Proteus: Preserving Model Confidentiality during Graph Optimizations

Part of Proceedings of Machine Learning and Systems 6 (MLSys 2024) Conference

Bibtex Paper Supplemental

Authors

Yubo Gao, Maryam Haghifam, Christina Giannoula, Renbo Tu, Gennady Pekhimenko, Nandita Vijaykumar

Abstract

Deep learning (DL) models have revolutionized numerous domains, yet optimizing them for computational efficiency remains a challenging endeavor. Development of new DL models typically involves two parties: the model developers and performance optimizers. The exchange between the parties often necessitates exposing the model architecture and computational graph to the optimizers. However, this exposure is undesirable since the model architecture is an important intellectual property, and its innovations require significant investments and expertise.
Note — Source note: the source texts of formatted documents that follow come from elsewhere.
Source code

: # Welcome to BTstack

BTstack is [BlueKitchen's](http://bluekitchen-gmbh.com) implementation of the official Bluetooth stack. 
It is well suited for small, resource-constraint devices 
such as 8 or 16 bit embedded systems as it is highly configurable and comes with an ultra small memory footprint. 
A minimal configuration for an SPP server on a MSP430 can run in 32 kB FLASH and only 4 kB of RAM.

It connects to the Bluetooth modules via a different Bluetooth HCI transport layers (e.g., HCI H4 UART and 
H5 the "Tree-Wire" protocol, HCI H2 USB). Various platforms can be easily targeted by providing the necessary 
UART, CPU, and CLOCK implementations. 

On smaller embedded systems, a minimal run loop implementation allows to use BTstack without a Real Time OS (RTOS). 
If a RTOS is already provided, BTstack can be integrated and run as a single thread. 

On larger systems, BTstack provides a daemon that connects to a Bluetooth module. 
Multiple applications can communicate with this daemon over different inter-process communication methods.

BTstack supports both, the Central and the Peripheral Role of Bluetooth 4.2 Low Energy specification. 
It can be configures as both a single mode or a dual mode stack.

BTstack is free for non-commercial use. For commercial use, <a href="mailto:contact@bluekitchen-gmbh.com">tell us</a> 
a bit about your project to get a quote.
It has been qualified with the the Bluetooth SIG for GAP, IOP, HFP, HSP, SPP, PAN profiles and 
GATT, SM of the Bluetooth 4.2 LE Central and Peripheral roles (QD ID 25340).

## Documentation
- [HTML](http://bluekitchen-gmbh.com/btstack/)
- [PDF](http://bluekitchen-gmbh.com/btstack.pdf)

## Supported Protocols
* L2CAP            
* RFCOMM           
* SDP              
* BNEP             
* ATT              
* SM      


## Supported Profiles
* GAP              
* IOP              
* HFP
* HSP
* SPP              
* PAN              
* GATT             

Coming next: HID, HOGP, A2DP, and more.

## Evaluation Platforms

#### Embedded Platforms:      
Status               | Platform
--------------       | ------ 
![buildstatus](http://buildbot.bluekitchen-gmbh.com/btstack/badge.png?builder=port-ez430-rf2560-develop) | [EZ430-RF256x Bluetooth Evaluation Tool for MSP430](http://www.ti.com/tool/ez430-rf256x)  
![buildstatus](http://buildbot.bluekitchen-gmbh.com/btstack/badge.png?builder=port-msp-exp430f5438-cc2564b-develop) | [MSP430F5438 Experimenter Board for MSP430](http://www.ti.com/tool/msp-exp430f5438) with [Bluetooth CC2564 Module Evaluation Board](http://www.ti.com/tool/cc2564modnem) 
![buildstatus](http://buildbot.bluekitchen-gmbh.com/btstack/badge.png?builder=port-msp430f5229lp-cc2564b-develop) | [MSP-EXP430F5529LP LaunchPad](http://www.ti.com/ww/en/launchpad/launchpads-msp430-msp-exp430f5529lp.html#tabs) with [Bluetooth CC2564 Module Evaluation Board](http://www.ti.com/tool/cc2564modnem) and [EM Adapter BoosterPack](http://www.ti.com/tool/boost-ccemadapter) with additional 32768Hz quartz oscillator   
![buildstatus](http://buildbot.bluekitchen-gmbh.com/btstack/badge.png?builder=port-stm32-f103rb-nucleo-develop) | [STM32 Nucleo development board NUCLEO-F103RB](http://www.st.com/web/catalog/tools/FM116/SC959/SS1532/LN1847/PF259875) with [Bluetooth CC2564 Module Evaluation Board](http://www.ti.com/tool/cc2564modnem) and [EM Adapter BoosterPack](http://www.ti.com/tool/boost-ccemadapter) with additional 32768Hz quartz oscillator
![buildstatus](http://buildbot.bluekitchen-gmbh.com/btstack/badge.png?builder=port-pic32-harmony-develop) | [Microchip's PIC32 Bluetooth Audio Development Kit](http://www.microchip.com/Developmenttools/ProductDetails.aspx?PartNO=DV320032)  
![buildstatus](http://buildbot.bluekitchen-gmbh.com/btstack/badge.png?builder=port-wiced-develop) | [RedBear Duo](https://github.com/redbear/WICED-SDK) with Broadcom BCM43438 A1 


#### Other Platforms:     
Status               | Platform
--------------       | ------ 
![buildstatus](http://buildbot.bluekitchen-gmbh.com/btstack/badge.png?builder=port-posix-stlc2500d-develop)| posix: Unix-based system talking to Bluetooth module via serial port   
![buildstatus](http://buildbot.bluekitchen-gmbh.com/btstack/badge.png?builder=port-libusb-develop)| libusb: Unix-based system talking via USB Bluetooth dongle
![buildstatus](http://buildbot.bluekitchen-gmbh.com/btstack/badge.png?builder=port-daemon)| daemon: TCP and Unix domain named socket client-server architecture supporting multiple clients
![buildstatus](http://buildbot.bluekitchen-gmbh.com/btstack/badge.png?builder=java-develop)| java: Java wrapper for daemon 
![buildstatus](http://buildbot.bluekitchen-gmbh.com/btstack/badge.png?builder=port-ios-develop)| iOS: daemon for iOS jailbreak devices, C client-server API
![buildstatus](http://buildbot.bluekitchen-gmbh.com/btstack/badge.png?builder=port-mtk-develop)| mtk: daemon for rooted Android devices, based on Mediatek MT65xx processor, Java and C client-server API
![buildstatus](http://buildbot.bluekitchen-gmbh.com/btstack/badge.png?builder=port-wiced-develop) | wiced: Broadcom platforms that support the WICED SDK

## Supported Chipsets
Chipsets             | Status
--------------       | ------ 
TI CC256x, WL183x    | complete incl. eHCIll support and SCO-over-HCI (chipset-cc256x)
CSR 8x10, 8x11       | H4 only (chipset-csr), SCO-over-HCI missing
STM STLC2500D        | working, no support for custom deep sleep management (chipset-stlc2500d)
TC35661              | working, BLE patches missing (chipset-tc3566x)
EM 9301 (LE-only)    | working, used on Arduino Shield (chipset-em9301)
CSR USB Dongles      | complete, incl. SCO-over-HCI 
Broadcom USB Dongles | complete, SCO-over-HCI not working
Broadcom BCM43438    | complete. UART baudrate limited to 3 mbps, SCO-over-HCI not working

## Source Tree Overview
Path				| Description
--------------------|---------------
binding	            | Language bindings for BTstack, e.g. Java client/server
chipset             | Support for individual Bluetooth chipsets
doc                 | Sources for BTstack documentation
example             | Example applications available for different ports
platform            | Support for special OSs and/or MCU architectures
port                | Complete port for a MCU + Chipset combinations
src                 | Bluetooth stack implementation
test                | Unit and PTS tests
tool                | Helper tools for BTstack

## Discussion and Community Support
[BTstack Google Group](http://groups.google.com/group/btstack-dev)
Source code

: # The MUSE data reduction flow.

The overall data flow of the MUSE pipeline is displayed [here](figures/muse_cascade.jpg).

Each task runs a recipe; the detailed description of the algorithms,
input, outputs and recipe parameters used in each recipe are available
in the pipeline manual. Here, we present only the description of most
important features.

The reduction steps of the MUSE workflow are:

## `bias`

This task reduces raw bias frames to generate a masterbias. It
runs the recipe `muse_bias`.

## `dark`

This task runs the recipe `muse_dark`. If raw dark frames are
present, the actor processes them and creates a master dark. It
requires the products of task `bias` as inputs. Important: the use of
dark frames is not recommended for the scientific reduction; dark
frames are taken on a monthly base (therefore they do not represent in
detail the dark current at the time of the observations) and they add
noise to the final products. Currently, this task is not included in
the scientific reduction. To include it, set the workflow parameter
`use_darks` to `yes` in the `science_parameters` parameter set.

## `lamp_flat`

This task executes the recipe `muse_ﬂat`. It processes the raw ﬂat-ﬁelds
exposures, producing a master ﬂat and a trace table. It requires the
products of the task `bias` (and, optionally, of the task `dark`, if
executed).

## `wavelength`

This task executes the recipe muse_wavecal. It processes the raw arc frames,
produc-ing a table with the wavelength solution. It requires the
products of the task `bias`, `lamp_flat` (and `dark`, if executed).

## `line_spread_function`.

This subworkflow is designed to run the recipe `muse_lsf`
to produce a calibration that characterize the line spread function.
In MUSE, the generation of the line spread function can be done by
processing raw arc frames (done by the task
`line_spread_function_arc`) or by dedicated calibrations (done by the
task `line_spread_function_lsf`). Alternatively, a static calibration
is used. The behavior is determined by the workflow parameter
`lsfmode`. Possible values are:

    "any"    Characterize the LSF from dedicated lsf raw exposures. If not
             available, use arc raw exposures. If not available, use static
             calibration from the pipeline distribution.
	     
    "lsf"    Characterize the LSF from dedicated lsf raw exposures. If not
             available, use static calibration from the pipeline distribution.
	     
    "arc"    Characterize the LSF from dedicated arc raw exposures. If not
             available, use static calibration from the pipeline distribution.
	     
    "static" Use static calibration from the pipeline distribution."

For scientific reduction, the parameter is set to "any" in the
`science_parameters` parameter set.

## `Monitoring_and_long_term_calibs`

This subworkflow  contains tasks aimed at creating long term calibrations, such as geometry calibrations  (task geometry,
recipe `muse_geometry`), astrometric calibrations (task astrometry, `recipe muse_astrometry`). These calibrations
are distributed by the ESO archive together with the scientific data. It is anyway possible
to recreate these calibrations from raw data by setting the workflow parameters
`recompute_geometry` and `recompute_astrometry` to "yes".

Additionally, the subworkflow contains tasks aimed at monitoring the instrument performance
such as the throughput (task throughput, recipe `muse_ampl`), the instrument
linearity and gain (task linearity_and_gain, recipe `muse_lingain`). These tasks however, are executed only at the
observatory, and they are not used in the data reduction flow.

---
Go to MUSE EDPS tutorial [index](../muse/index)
During the exchange, the model is also vulnerable to adversarial attacks via model stealing.This paper presents Proteus, a novel mechanism that enables model optimization by an independent party while preserving the confidentiality of the model architecture. Proteus obfuscates the protected model by partitioning its computational graph into subgraphs and concealing each subgraph within a large pool of generated realistic subgraphs that cannot be easily distinguished from the original. We evaluate Proteus on a range of DNNs, demonstrating its efficacy in preserving confidentiality without compromising performance optimization opportunities. Proteus effectively hides the model as one alternative among up to $10^{32}$ possible model architectures, and is resilient against attacks with a learning-based adversary. We also demonstrate that heuristicbased and manual approaches are ineffective in identifying the protected model.To our knowledge, Proteus is the first work that tackles the challenge of model confidentiality during performance optimization. Proteus will be open-sourced for direct use and experimentation, with easy integration with compilers such as ONNXRuntime.